### WHAT THE EXERCISE ASKS
Retype, exactly as they appear below, the lines between the line holding "- wraps the" and the line holding "Please note that", both ends included.

Stored data entries

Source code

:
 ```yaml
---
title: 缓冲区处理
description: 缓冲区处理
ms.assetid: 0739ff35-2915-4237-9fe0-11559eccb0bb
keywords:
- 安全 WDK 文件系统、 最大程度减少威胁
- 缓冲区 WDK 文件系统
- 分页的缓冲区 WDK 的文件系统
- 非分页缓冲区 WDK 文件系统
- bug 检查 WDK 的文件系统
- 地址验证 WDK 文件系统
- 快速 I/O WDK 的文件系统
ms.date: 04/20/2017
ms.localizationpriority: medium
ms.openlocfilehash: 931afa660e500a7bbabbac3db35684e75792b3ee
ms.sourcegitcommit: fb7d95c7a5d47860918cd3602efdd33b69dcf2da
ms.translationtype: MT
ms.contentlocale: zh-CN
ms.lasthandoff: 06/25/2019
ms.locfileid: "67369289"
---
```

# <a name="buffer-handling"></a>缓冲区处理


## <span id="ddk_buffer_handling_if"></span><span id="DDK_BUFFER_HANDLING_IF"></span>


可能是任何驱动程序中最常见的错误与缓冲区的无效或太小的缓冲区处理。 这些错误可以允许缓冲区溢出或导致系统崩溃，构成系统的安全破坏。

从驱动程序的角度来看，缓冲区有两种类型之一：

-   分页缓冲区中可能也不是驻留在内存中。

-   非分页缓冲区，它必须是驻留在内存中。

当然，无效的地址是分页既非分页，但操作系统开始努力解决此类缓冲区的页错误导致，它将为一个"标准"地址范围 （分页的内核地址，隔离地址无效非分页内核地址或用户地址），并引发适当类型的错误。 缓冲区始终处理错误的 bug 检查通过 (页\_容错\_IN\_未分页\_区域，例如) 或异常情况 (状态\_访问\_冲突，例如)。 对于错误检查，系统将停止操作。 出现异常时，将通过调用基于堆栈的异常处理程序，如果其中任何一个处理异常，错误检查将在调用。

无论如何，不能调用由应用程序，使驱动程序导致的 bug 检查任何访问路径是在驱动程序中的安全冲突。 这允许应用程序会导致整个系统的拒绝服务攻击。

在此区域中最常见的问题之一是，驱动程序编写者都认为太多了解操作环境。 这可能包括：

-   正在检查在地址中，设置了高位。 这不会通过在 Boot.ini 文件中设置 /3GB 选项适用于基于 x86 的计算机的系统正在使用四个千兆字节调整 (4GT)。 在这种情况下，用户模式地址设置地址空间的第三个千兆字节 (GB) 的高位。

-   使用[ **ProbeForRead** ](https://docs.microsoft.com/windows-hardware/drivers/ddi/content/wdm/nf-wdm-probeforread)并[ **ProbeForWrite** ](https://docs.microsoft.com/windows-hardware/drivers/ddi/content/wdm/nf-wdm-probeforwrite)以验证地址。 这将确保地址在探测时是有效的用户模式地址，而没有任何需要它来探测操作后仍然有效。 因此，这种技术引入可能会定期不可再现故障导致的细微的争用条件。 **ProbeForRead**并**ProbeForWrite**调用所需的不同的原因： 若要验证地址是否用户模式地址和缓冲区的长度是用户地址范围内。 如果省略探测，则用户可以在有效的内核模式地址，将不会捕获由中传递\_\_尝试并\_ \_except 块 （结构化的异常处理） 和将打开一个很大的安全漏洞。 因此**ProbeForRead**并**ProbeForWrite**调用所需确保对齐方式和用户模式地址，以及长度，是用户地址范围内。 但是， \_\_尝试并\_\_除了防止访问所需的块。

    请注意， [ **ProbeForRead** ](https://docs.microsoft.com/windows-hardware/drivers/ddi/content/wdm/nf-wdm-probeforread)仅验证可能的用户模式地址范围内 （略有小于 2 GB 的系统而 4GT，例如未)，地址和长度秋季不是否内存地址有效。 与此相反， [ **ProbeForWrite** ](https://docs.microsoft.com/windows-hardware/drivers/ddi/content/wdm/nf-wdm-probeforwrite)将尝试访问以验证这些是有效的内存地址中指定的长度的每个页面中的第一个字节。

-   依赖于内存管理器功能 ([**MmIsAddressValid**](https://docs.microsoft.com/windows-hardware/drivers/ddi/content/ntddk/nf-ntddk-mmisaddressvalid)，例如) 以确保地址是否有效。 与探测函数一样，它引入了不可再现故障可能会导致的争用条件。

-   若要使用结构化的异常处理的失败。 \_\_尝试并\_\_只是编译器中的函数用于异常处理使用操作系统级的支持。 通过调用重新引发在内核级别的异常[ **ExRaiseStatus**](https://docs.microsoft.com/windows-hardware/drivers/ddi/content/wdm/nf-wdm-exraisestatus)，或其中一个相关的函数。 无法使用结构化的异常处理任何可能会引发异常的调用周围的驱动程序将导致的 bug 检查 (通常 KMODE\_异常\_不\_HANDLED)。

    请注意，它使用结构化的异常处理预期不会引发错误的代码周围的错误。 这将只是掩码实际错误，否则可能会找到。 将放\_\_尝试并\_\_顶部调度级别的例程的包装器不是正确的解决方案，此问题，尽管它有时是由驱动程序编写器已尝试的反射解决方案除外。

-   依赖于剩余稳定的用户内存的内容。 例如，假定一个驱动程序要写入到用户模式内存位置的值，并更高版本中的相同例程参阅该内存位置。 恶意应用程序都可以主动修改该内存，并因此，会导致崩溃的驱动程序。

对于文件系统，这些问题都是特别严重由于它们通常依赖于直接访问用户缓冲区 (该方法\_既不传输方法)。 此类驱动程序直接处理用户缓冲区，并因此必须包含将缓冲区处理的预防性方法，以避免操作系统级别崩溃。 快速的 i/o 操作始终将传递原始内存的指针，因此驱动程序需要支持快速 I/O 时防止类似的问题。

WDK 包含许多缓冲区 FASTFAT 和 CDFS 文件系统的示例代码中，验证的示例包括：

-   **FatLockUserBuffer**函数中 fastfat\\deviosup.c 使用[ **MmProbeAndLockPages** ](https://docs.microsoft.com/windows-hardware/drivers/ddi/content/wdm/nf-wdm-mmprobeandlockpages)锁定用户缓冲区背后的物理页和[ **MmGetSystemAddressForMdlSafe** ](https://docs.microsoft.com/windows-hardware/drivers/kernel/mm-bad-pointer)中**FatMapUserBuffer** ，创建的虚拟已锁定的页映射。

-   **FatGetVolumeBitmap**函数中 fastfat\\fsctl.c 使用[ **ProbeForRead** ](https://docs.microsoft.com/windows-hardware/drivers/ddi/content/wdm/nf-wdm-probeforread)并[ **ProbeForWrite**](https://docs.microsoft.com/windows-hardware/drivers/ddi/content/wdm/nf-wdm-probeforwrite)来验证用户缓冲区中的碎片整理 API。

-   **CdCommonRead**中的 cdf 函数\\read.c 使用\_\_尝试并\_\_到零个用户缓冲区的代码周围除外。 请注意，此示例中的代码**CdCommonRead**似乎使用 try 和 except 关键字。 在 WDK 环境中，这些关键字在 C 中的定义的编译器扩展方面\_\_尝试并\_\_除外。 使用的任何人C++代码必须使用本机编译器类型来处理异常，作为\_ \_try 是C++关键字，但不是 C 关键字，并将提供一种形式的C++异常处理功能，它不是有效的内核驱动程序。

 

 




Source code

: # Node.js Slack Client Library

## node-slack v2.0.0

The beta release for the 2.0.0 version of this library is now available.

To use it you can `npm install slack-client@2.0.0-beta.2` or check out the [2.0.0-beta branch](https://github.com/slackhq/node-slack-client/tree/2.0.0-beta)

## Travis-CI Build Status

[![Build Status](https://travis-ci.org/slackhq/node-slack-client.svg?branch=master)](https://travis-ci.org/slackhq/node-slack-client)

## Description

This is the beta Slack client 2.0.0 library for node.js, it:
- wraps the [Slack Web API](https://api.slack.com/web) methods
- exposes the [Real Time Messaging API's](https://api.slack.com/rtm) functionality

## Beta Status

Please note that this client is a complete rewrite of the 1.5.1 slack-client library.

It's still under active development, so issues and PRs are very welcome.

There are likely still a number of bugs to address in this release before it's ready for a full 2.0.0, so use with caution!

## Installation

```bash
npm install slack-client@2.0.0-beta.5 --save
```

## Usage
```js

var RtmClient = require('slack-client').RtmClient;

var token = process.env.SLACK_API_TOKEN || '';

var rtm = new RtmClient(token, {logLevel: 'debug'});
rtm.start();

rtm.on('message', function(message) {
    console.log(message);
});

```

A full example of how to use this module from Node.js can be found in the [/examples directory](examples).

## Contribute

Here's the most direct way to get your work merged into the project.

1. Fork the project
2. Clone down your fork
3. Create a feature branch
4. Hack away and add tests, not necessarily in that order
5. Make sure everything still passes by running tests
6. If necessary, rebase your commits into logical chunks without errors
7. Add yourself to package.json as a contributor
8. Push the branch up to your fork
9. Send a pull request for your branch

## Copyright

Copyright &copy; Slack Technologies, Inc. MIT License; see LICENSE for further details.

### ANSWER BELOW
- wraps the [Slack Web API](https://api.slack.com/web) methods
- exposes the [Real Time Messaging API's](https://api.slack.com/rtm) functionality

## Beta Status

Please note that this client is a complete rewrite of the 1.5.1 slack-client library.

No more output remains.